#### Problem details
Quote the listing in full, exactly as given, minus any pictures.

---------- Data for analysis ----------

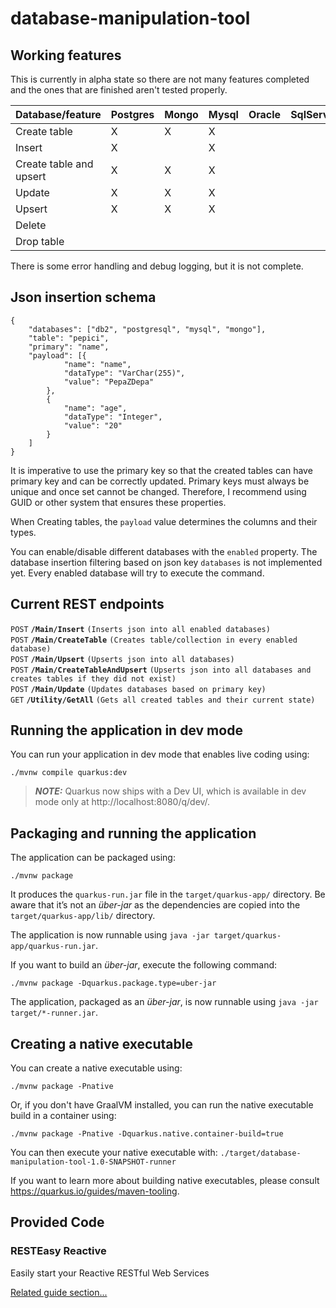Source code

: # database-manipulation-tool

## Working features

This is currently in alpha state so there are not many features completed and the ones that are finished aren't tested properly.

| Database/feature        	 | Postgres 	 | Mongo 	 | Mysql 	 | Oracle 	 | SqlServer 	 | Db2 	 |
|---------------------------|------------|---------|---------|----------|-------------|-------|
| Create table            	 | X    	     | X   	   | X   	   | 	        | 	           | 	     |
| Insert                  	 | X    	     | 	       | X   	   | 	        | 	           | 	     |
| Create table and upsert 	 | X	         | X	      | X	      | 	        | 	           | 	     |
| Update                  	 | X	         | X	      | X 	     | 	        | 	           | 	     |
| Upsert                  	 | X	         | X   	   | X   	   | 	        | 	           | 	     |
| Delete                  	 | 	          | 	       | 	       | 	        | 	           | 	     |
| Drop table        	       | 	          | 	       | 	       | 	        | 	           | 	     |

There is some error handling and debug logging, but it is not complete. 
## Json insertion schema
```
{
	"databases": ["db2", "postgresql", "mysql", "mongo"],
	"table": "pepici",
	"primary": "name",
	"payload": [{
            "name": "name",
            "dataType": "VarChar(255)",
            "value": "PepaZDepa"
        },
        {
            "name": "age",
            "dataType": "Integer",
            "value": "20"
        }
    ]
}
```

It is imperative to use the primary key so that the created tables can have primary key and can be correctly updated.
Primary keys must always be unique and once set cannot be changed. Therefore, I recommend using GUID or other system that ensures these properties.

When Creating tables, the `payload` value determines the columns and their types.

You can enable/disable different databases with the `enabled` property. The database insertion filtering based on json key `databases` is not implemented yet. Every enabled database will try to execute the command.

## Current REST endpoints

<summary><code>POST</code> <code><b>/Main/Insert</b></code> <code>(Inserts json into all enabled databases)</code></summary>
<summary><code>POST</code> <code><b>/Main/CreateTable</b></code> <code>(Creates table/collection in every enabled database)</code></summary>
<summary><code>POST</code> <code><b>/Main/Upsert</b></code> <code>(Upserts json into all databases)</code></summary>
<summary><code>POST</code> <code><b>/Main/CreateTableAndUpsert</b></code> <code>(Upserts json into all databases and creates tables if they did not exist)</code></summary>
<summary><code>POST</code> <code><b>/Main/Update</b></code> <code>(Updates databases based on primary key)</code></summary>

<summary><code>GET</code> <code><b>/Utility/GetAll</b></code> <code>(Gets all created tables and their current state)</code></summary>


## Running the application in dev mode

You can run your application in dev mode that enables live coding using:

```shell script
./mvnw compile quarkus:dev
```

> **_NOTE:_**  Quarkus now ships with a Dev UI, which is available in dev mode only at http://localhost:8080/q/dev/.

## Packaging and running the application

The application can be packaged using:

```shell script
./mvnw package
```

It produces the `quarkus-run.jar` file in the `target/quarkus-app/` directory.
Be aware that it’s not an _über-jar_ as the dependencies are copied into the `target/quarkus-app/lib/` directory.

The application is now runnable using `java -jar target/quarkus-app/quarkus-run.jar`.

If you want to build an _über-jar_, execute the following command:

```shell script
./mvnw package -Dquarkus.package.type=uber-jar
```

The application, packaged as an _über-jar_, is now runnable using `java -jar target/*-runner.jar`.

## Creating a native executable

You can create a native executable using:

```shell script
./mvnw package -Pnative
```

Or, if you don't have GraalVM installed, you can run the native executable build in a container using:

```shell script
./mvnw package -Pnative -Dquarkus.native.container-build=true
```

You can then execute your native executable with: `./target/database-manipulation-tool-1.0-SNAPSHOT-runner`

If you want to learn more about building native executables, please consult https://quarkus.io/guides/maven-tooling.

## Provided Code

### RESTEasy Reactive

Easily start your Reactive RESTful Web Services

[Related guide section...](https://quarkus.io/guides/getting-started-reactive#reactive-jax-rs-resources)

----------

#### Task result
Source code

: # database-manipulation-tool

## Working features

This is currently in alpha state so there are not many features completed and the ones that are finished aren't tested properly.

| Database/feature        	 | Postgres 	 | Mongo 	 | Mysql 	 | Oracle 	 | SqlServer 	 | Db2 	 |
|---------------------------|------------|---------|---------|----------|-------------|-------|
| Create table            	 | X    	     | X   	   | X   	   | 	        | 	           | 	     |
| Insert                  	 | X    	     | 	       | X   	   | 	        | 	           | 	     |
| Create table and upsert 	 | X	         | X	      | X	      | 	        | 	           | 	     |
| Update                  	 | X	         | X	      | X 	     | 	        | 	           | 	     |
| Upsert                  	 | X	         | X   	   | X   	   | 	        | 	           | 	     |
| Delete                  	 | 	          | 	       | 	       | 	        | 	           | 	     |
| Drop table        	       | 	          | 	       | 	       | 	        | 	           | 	     |

There is some error handling and debug logging, but it is not complete. 
## Json insertion schema
```
{
	"databases": ["db2", "postgresql", "mysql", "mongo"],
	"table": "pepici",
	"primary": "name",
	"payload": [{
            "name": "name",
            "dataType": "VarChar(255)",
            "value": "PepaZDepa"
        },
        {
            "name": "age",
            "dataType": "Integer",
            "value": "20"
        }
    ]
}
```

It is imperative to use the primary key so that the created tables can have primary key and can be correctly updated.
Primary keys must always be unique and once set cannot be changed. Therefore, I recommend using GUID or other system that ensures these properties.

When Creating tables, the `payload` value determines the columns and their types.

You can enable/disable different databases with the `enabled` property. The database insertion filtering based on json key `databases` is not implemented yet. Every enabled database will try to execute the command.

## Current REST endpoints

<summary><code>POST</code> <code><b>/Main/Insert</b></code> <code>(Inserts json into all enabled databases)</code></summary>
<summary><code>POST</code> <code><b>/Main/CreateTable</b></code> <code>(Creates table/collection in every enabled database)</code></summary>
<summary><code>POST</code> <code><b>/Main/Upsert</b></code> <code>(Upserts json into all databases)</code></summary>
<summary><code>POST</code> <code><b>/Main/CreateTableAndUpsert</b></code> <code>(Upserts json into all databases and creates tables if they did not exist)</code></summary>
<summary><code>POST</code> <code><b>/Main/Update</b></code> <code>(Updates databases based on primary key)</code></summary>

<summary><code>GET</code> <code><b>/Utility/GetAll</b></code> <code>(Gets all created tables and their current state)</code></summary>


## Running the application in dev mode

You can run your application in dev mode that enables live coding using:

```shell script
./mvnw compile quarkus:dev
```

> **_NOTE:_**  Quarkus now ships with a Dev UI, which is available in dev mode only at http://localhost:8080/q/dev/.

## Packaging and running the application

The application can be packaged using:

```shell script
./mvnw package
```

It produces the `quarkus-run.jar` file in the `target/quarkus-app/` directory.
Be aware that it’s not an _über-jar_ as the dependencies are copied into the `target/quarkus-app/lib/` directory.

The application is now runnable using `java -jar target/quarkus-app/quarkus-run.jar`.

If you want to build an _über-jar_, execute the following command:

```shell script
./mvnw package -Dquarkus.package.type=uber-jar
```

The application, packaged as an _über-jar_, is now runnable using `java -jar target/*-runner.jar`.

## Creating a native executable

You can create a native executable using:

```shell script
./mvnw package -Pnative
```

Or, if you don't have GraalVM installed, you can run the native executable build in a container using:

```shell script
./mvnw package -Pnative -Dquarkus.native.container-build=true
```

You can then execute your native executable with: `./target/database-manipulation-tool-1.0-SNAPSHOT-runner`

If you want to learn more about building native executables, please consult https://quarkus.io/guides/maven-tooling.

## Provided Code

### RESTEasy Reactive

Easily start your Reactive RESTful Web Services

[Related guide section...](https://quarkus.io/guides/getting-started-reactive#reactive-jax-rs-resources)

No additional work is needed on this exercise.